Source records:
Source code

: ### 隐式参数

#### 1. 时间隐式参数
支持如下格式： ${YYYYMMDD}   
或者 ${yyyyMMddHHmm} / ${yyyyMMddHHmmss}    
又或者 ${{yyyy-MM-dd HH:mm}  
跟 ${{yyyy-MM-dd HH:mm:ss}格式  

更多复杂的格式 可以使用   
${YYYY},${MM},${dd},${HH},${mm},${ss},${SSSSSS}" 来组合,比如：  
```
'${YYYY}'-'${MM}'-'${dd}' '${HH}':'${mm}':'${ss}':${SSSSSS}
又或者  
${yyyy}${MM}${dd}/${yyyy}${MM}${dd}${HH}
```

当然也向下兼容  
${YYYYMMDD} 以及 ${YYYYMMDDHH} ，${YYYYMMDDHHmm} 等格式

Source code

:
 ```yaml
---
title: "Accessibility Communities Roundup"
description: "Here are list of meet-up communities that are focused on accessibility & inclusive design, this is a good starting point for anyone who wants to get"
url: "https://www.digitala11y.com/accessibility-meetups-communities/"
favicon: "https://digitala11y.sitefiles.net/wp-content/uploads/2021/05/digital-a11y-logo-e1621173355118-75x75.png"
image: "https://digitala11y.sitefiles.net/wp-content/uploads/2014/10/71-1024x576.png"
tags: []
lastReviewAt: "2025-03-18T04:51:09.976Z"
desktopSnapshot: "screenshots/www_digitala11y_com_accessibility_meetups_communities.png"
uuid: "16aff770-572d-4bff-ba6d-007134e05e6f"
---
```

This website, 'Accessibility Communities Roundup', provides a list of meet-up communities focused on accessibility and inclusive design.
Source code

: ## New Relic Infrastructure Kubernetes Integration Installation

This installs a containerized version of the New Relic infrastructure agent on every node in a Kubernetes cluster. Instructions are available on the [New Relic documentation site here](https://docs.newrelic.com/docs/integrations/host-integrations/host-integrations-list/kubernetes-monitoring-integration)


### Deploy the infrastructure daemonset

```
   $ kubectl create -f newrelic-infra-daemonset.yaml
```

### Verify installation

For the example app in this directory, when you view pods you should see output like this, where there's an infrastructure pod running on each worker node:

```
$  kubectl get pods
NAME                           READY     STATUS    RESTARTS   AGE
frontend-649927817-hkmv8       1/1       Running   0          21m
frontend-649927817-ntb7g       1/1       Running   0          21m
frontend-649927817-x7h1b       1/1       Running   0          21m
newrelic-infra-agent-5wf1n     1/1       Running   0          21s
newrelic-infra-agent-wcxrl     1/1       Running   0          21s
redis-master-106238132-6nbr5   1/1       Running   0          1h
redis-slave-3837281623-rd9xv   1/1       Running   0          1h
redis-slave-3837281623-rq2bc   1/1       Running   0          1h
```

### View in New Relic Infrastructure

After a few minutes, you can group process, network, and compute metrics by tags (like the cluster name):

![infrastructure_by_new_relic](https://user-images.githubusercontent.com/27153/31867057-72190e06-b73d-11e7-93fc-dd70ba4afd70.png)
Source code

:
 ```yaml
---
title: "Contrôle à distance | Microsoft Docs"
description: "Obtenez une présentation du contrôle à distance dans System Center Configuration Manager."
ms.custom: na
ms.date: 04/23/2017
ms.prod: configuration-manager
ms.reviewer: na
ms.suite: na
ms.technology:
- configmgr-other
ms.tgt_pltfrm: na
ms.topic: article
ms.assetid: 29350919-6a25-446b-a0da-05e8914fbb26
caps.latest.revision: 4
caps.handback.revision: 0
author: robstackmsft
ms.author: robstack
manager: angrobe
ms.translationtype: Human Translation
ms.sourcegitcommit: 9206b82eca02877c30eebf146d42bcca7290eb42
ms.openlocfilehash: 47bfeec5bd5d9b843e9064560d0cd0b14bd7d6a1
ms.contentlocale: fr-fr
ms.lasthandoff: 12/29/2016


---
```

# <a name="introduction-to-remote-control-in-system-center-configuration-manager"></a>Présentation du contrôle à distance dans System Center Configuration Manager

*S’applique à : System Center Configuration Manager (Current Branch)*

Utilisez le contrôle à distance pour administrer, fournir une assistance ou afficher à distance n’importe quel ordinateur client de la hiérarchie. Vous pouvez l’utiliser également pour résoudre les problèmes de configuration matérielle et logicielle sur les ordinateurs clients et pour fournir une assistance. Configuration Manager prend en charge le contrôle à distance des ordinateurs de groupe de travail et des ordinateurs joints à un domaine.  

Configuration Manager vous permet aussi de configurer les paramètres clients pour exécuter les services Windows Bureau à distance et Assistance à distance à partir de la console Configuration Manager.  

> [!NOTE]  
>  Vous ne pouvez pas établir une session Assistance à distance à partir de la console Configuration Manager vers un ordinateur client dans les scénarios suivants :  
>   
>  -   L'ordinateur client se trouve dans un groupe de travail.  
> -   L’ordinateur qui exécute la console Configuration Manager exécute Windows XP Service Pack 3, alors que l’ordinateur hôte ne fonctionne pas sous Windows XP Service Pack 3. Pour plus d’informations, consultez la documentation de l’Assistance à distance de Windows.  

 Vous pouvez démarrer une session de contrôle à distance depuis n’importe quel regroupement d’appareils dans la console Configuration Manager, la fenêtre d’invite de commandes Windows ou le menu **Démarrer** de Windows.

_Task details_
For this exercise, gather every line of the data that contains the word "author".

_Reply_
author: robstackmsft
ms.author: robstack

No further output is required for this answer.